The big problem you're going to have with all of that is ground loop noise with the PC. It is very common to find that trying to connect the USB audio interface to a bunch of guitar pedals and amps and such causes ground loop currents that equate to hum in the signal.
However, this should be 100% fixed by just making the right cables. If you have a vaguely new USB audio interface, you just need to make a cable that takes a low impedance output from some pedal that's known to have a good low impedance out, and adapts that to the balanced XLR input (or balanced TRS if the interface has one). See this page:
https://www.ranecommercial.com/kb_article.php?article=2107
You want connection diagram 13 (or 14).
Note: The guitar needs a really solid earth connection. This should be provided either by the guitar amp.

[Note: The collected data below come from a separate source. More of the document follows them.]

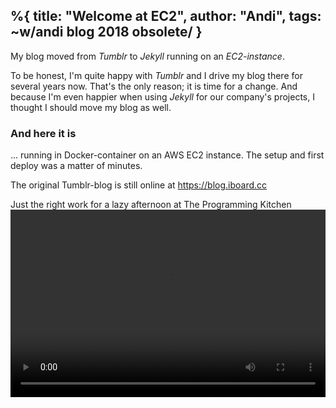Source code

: %{
title:  "Welcome at EC2",
author: "Andi",
tags: ~w/andi blog 2018 obsolete/
}
---

My blog moved from _Tumblr_ to _Jekyll_ running on an _EC2-instance_.

To be honest, I'm quite happy with _Tumblr_ and I drive my blog there for
several years now. That's the only reason; it is time for a change. And
because I'm even happier when using _Jekyll_ for our company's projects,
I thought I should move my blog as well.

### And here it is

... running in Docker-container on an AWS EC2 instance. The setup and 
first deploy was a matter of minutes.

The original Tumblr-blog is still online at https://blog.iboard.cc

Just the right work for a lazy afternoon at The Programming Kitchen
<video width="100%" height="300px" src="https://www.iboard.cc/assets/posts/2018/2018-07-13-Welcome-Post-001.mp4"> Sorry, your browser doesn't support video. </video>


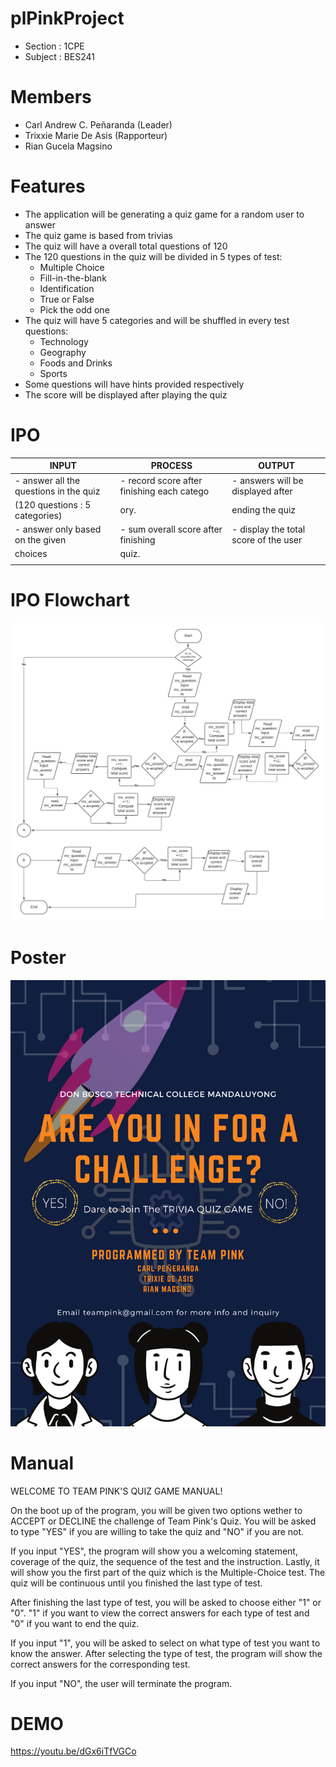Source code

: # plPinkProject
  - Section : 1CPE
  - Subject : BES241
# Members
  - Carl Andrew C. Peñaranda (Leader)
  - Trixxie Marie De Asis (Rapporteur)
  - Rian Gucela Magsino

# Features
  - The application will be generating a quiz game for a random user to answer
  - The quiz game is based from trivias
  - The quiz will have a overall total questions of 120
  - The 120 questions in the quiz will be divided in 5 types of test:
      - Multiple Choice
      - Fill-in-the-blank
      - Identification
      - True or False
      - Pick the odd one
  - The quiz will have 5 categories and will be shuffled in every test questions:
      - Technology
      - Geography
      - Foods and Drinks
      - Sports
  - Some questions will have hints provided respectively
  - The score will be displayed after playing the quiz
  
  # IPO
  
|            INPUT                        |                  PROCESS                    |           OUTPUT                        |
| --------------------------------------- | ------------------------------------------- | ----------------------------------------|
| - answer all the questions in the quiz  | - record score after finishing each catego  | - answers will be displayed after       |
|   (120 questions : 5 categories)        |   ory.                                      |   ending the quiz                       |
| - answer only based on the given        | - sum overall score after finishing         | - display the total score of the user   |
|   choices                               |   quiz.                                     |                                         |
|                                         |                                             |                                         |

 # IPO Flowchart

![](Images/IPO%20flowchat.png)


 # Poster
 
![](Images/Don%20Bosco%20technical%20college%20mandaluyong%20(1).png)

 # Manual 
 
 WELCOME TO TEAM PINK'S QUIZ GAME MANUAL!

On the boot up of the program, you will be given two options wether 
	to ACCEPT or DECLINE the challenge of Team Pink's Quiz.
	You will be asked to type "YES" if you are willing to take
	the quiz and "NO" if you are not.

If you input "YES", the program will show you a welcoming statement, coverage
	of the quiz, the sequence of the test and the instruction. Lastly, 
	it will show you the first part of the quiz which is the Multiple-Choice test. 
	The quiz will be continuous until you finished the last type of test.

After finishing the last type of test, you will be asked to choose 
	either "1" or "0". "1" if you want to view the correct answers 
	for each type of test and "0" if you want to end the quiz.
			
If you input "1", you will be asked to select on what type of test you 
want to know the answer. After selecting the type of test, the program will show
the correct answers for the corresponding test.

If you input "NO", the user will terminate the program.

 # DEMO
 
 https://youtu.be/dGx6iTfVGCo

For capture, you need a pedal like the livewire thing I have that has a "through" connection or equivalent pedal that splits the unmodified signal to the amp and then outputs to said cable to your USB interface.
Note: The livewire ADI direct box (LWADI) would work stock EXCEPT for the fact that the input impedance is only ~175K. So you could use it with a clean buffer in front. Or you can change the two resistors as described in my mods and get the impedance higer. But even then, it will be in parallel with your amp which is probably 1M so the impedance seen by the guitar would only be around 400K which is probably ok but some real pedants might take exception to it. So you might just use a clean buffer in front of the LWADI.
For re-amp, you can make another cable but this depends on whether or not the USB audio interface has a balanced output or not. If it does, then use connection diagram 5 probably and just plug right into the amp or pedal board or clean buffer. If it's not balanced, you probably want connection diagram 3 but in this case you are connecting grounds so you might get hum. This is another place where the simple impedance balanced single op amp device I originally mentioned would be good.
Re-amping will definitely require a bit of experimentation. I would just get your cables right as described above and verify that you can capture and re-amp without hum from ground connections. Leave out the pedal board. Play with the levels. If you re-amp into the LWADI you can simultaneously record loopback and verify that the levels are correct. You can also invert and mix the capture track with the re-amp capture and verify that they sum to zero and that they are therefore identical in signal and level.
This is all just thinking out loud though. If I were doing this, I'm sure I would find little issues that need to be tweaked to get a re-amping rig correct.
Note that a lot of comments on the Internet about reamping and devices that are advertised as being good for reamping are total BS. If you invert and mix as described previously and the two signals are verified to be identical, then your good.